• **HOW TO COMPLETE THIS TASK**
Each line of the listing where the string "features" appears is to be identified and copied.

* * * * * * *

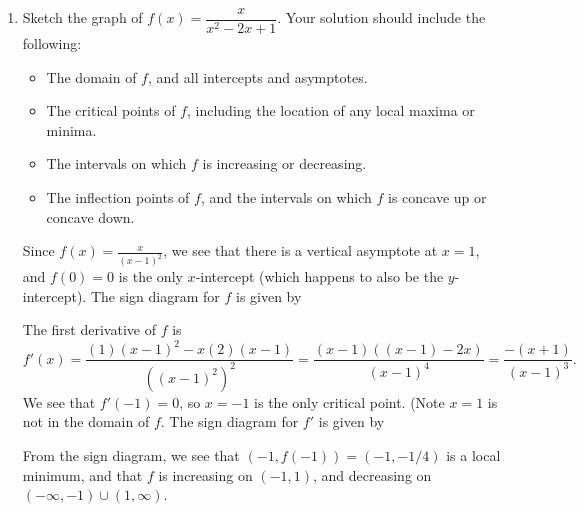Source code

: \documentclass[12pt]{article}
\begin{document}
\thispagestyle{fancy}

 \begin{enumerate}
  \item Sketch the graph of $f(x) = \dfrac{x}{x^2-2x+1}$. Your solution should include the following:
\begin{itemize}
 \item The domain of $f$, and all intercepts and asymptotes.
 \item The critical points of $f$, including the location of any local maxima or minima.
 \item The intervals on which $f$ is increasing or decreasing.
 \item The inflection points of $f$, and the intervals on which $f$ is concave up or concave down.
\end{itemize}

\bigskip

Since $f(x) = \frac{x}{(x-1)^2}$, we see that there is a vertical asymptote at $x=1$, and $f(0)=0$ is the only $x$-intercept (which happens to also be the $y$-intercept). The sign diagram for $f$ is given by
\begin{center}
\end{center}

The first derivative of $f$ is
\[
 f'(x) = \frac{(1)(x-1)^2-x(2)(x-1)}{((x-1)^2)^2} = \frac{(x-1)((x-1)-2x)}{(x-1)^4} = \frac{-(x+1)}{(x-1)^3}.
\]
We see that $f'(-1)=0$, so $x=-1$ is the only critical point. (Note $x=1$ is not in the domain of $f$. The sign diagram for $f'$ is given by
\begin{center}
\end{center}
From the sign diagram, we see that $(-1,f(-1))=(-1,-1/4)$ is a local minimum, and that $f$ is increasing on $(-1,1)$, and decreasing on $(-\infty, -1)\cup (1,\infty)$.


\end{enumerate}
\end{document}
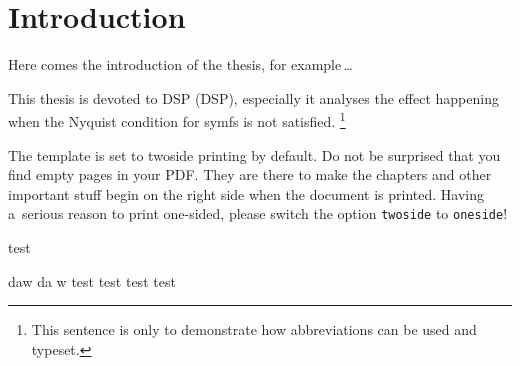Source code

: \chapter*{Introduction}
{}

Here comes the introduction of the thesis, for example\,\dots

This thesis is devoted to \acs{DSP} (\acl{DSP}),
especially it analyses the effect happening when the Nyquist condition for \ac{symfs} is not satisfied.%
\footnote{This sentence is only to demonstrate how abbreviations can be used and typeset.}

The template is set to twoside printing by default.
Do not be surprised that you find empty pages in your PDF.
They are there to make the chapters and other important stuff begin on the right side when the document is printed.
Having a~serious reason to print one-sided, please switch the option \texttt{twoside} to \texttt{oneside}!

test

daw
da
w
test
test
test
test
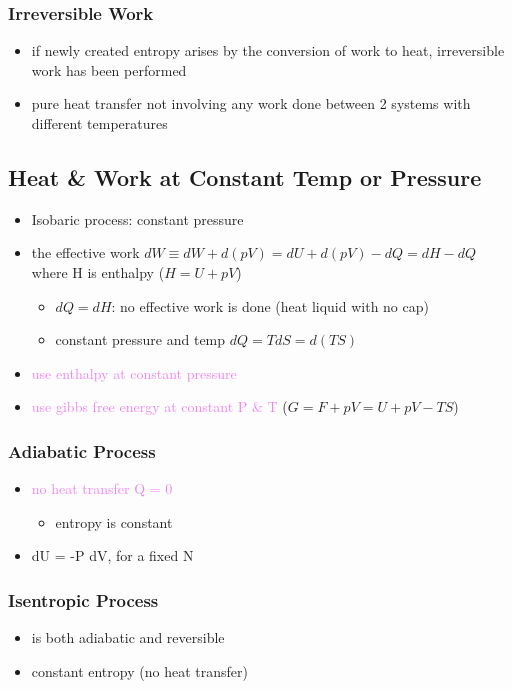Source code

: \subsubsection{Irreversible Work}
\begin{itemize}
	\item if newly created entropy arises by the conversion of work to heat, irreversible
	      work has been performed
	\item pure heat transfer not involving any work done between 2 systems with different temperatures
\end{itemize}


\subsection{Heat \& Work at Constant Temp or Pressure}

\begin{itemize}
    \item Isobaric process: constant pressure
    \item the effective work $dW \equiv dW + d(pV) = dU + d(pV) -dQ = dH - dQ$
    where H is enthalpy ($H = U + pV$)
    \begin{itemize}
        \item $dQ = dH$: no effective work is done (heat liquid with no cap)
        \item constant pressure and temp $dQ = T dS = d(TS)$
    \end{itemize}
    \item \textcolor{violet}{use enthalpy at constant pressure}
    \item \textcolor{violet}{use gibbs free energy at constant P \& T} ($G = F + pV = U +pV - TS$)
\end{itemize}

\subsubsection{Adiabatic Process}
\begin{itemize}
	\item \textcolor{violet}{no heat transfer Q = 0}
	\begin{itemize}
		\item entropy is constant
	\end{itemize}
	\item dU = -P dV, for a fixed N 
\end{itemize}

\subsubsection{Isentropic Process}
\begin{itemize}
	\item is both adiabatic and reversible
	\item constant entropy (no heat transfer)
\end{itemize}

* * * * * * *

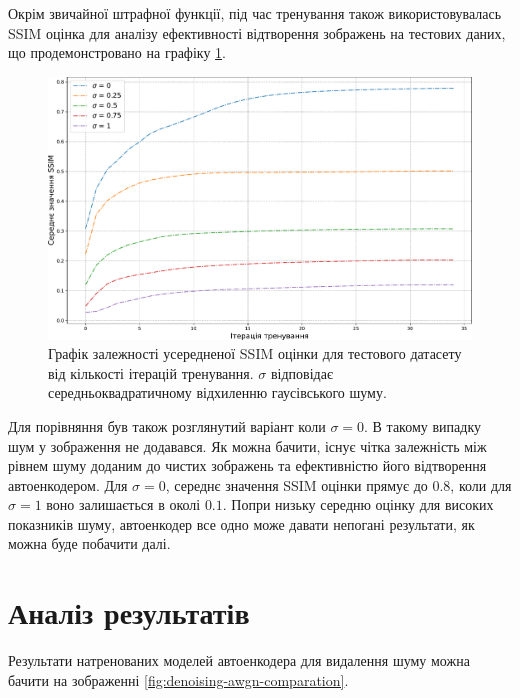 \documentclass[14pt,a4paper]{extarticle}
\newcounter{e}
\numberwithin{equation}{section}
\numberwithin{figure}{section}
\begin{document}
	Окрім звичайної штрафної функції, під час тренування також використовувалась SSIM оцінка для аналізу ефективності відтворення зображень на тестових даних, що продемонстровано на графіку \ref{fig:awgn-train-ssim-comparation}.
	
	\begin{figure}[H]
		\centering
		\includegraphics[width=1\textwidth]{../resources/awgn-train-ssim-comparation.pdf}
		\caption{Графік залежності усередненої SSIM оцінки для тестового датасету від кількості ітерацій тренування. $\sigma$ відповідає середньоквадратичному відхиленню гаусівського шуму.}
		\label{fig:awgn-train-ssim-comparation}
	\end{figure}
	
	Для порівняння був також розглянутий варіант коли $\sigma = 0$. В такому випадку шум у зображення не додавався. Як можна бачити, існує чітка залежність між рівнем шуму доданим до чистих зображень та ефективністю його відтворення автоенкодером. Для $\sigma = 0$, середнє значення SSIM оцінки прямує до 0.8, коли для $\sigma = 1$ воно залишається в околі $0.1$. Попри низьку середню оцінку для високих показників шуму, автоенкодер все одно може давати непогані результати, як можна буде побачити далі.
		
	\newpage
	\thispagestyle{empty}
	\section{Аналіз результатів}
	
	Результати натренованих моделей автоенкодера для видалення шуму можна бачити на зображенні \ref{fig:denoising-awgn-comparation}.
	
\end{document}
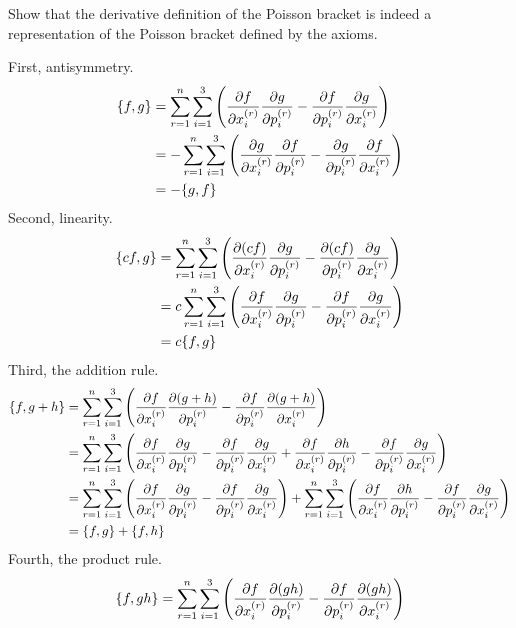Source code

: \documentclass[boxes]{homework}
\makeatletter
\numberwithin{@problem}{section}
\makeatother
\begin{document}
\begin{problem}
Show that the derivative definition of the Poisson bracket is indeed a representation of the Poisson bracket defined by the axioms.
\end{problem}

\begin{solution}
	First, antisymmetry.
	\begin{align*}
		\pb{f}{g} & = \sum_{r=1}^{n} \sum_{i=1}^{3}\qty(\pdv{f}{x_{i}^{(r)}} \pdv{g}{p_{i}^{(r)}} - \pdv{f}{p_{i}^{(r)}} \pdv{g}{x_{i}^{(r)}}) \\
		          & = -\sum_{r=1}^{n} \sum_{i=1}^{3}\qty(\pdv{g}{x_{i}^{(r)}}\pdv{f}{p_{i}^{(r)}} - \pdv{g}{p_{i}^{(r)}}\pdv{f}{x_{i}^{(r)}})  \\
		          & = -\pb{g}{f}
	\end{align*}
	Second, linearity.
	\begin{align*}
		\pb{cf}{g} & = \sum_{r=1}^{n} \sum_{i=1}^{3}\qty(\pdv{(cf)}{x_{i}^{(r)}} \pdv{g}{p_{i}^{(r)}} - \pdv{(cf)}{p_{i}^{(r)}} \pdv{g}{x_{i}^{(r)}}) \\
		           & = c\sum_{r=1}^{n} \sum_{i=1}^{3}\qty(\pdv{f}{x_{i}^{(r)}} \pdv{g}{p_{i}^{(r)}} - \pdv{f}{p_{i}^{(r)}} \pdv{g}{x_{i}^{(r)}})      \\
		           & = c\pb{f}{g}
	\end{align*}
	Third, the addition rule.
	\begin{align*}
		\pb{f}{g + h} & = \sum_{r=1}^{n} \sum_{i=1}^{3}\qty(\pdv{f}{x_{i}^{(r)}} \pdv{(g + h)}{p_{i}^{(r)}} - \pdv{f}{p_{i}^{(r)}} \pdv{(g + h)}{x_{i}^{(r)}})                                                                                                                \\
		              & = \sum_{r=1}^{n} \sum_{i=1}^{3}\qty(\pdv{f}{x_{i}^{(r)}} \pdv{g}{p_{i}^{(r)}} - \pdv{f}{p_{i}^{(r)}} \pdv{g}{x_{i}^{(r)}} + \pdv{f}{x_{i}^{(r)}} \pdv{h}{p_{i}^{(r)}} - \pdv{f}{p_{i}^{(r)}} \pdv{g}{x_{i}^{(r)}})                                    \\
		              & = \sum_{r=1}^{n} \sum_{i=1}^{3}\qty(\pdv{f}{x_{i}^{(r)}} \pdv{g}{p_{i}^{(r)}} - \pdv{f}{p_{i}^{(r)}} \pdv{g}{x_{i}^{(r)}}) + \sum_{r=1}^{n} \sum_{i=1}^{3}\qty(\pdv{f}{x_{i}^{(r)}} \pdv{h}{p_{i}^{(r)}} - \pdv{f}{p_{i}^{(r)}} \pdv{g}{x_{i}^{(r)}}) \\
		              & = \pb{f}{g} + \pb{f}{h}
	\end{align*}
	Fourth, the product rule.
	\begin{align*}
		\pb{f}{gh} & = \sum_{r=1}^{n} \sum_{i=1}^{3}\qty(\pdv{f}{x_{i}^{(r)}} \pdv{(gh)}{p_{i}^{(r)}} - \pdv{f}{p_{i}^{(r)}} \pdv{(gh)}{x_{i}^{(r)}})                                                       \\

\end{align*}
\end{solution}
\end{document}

* * * * * * *

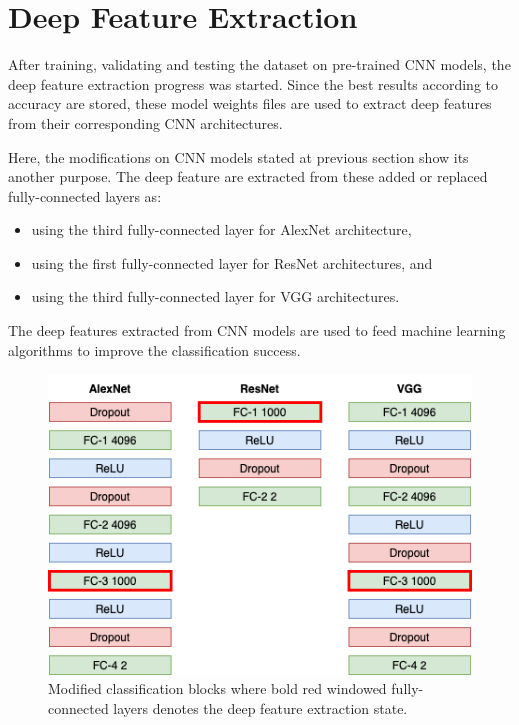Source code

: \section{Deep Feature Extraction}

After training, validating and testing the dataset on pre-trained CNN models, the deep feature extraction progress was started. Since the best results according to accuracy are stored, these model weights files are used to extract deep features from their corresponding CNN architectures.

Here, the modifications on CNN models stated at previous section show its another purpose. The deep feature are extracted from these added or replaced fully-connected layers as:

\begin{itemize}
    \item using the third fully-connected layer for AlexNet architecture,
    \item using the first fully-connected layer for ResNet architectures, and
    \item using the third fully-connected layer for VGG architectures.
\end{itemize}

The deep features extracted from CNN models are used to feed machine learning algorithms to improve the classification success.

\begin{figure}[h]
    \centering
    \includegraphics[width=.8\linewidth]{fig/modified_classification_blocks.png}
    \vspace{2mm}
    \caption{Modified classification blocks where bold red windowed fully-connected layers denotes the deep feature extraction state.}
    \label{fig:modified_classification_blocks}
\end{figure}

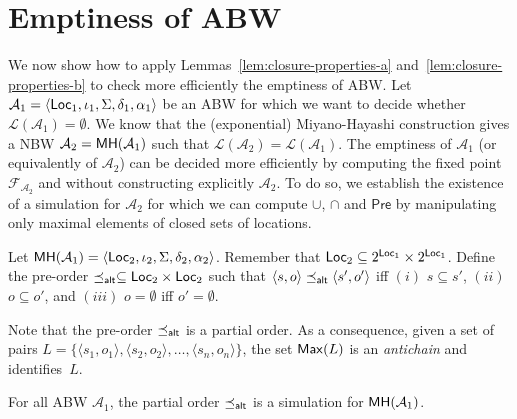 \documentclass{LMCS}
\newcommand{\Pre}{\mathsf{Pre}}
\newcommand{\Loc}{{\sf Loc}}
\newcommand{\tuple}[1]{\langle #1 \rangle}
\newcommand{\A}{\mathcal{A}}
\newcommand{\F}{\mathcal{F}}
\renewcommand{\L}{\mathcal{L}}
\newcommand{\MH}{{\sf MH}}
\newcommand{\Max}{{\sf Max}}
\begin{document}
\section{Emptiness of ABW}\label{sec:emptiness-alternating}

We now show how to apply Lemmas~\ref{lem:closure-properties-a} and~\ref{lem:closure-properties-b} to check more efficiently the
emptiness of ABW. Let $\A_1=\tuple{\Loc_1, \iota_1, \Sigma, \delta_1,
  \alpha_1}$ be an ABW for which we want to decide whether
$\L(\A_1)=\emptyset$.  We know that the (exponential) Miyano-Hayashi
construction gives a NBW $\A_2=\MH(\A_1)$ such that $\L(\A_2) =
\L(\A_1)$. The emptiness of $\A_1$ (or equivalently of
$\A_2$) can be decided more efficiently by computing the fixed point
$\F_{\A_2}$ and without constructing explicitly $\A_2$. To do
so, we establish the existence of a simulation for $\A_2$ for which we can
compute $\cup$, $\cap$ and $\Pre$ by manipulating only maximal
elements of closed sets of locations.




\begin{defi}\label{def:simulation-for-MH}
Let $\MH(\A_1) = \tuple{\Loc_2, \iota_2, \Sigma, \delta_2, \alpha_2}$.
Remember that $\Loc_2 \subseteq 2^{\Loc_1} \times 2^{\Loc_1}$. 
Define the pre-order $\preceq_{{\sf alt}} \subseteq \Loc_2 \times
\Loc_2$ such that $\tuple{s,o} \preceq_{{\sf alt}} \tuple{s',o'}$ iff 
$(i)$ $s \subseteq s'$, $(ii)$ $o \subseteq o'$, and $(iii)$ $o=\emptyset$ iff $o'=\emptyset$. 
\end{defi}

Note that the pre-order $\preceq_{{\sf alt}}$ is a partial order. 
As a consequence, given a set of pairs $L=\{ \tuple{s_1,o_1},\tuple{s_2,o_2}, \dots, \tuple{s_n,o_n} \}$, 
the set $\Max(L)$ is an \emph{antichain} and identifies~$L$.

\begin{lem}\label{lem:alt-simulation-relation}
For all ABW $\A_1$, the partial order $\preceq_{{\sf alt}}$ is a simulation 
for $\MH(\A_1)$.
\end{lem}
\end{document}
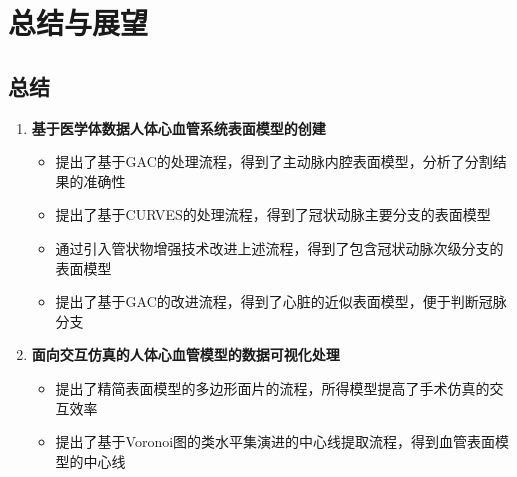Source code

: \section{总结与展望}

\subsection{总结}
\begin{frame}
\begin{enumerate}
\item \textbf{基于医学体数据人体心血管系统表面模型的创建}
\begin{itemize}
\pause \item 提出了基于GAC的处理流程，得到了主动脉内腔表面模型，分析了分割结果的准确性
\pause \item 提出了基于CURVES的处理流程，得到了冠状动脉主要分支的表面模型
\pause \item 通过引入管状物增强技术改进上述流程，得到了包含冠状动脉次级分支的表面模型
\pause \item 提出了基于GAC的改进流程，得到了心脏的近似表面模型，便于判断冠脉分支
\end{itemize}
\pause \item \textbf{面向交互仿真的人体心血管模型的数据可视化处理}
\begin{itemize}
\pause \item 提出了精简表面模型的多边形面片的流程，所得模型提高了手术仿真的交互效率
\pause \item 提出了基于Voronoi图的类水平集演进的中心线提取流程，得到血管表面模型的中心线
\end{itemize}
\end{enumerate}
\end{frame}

* * * * * * *

• **RESULT OF THE TASK**
After training, validating and testing the dataset on pre-trained CNN models, the deep feature extraction progress was started. Since the best results according to accuracy are stored, these model weights files are used to extract deep features from their corresponding CNN architectures.
The deep features extracted from CNN models are used to feed machine learning algorithms to improve the classification success.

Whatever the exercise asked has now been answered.